** Opening RECORDS PROVIDED block **

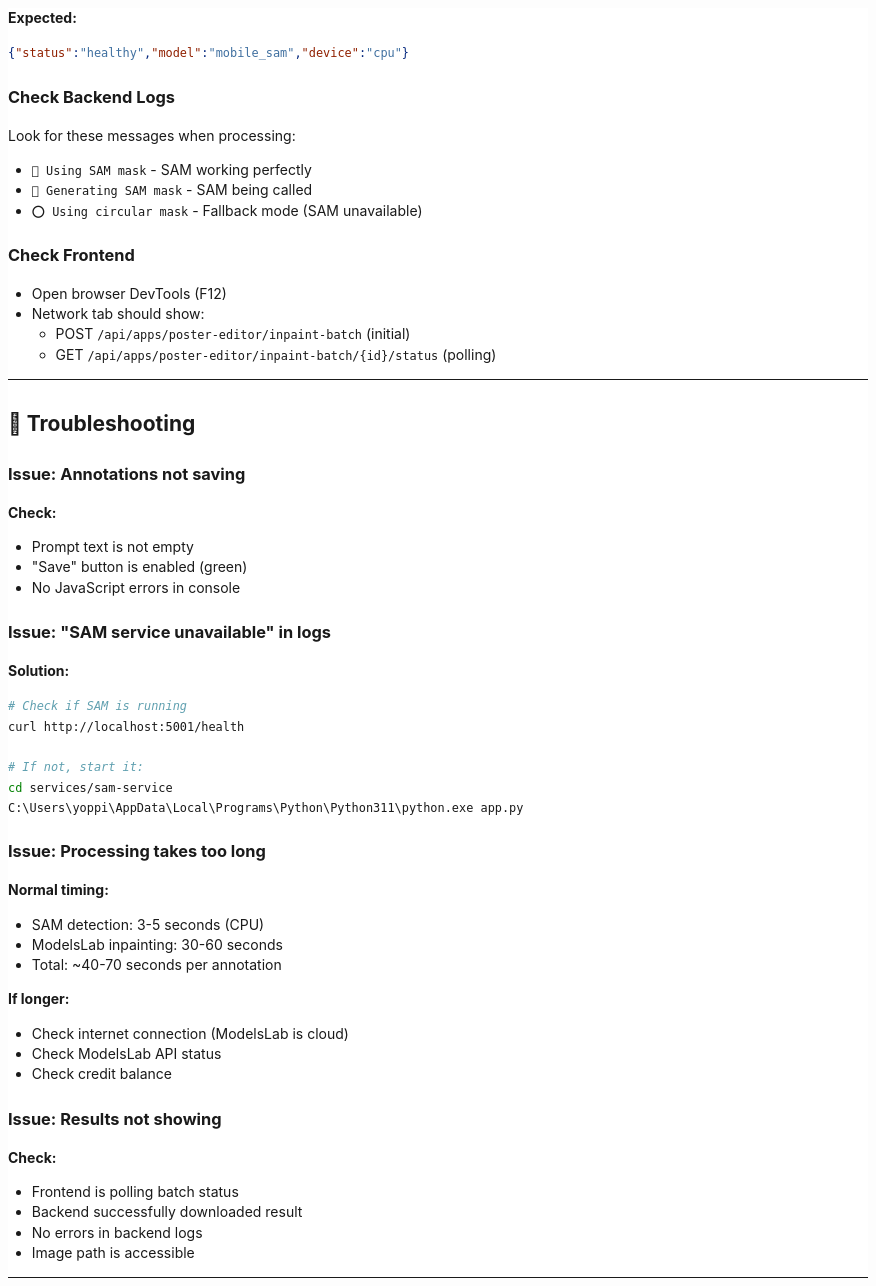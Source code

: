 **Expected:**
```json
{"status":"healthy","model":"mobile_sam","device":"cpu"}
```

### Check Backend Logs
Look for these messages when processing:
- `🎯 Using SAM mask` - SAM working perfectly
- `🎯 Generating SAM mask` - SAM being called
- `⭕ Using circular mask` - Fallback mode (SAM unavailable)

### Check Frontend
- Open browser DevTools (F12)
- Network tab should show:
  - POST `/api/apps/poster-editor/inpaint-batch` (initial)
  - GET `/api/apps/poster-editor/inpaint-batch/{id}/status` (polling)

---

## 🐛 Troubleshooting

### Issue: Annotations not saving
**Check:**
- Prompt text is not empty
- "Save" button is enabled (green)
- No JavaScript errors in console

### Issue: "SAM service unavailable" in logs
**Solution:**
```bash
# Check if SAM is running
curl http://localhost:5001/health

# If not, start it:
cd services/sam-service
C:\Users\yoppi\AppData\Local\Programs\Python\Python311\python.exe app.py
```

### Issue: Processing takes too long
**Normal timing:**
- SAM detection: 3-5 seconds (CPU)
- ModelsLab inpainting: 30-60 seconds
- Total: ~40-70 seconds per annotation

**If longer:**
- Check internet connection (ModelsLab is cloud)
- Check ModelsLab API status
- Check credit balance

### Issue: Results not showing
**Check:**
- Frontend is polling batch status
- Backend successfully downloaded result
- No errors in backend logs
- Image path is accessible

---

** Closing RECORDS PROVIDED block **

• **EXERCISE INSTRUCTIONS**
Copy out, from the material above, each line where the word "Using" is present.

• **ANSWER BOX**
- `🎯 Using SAM mask` - SAM working perfectly
- `⭕ Using circular mask` - Fallback mode (SAM unavailable)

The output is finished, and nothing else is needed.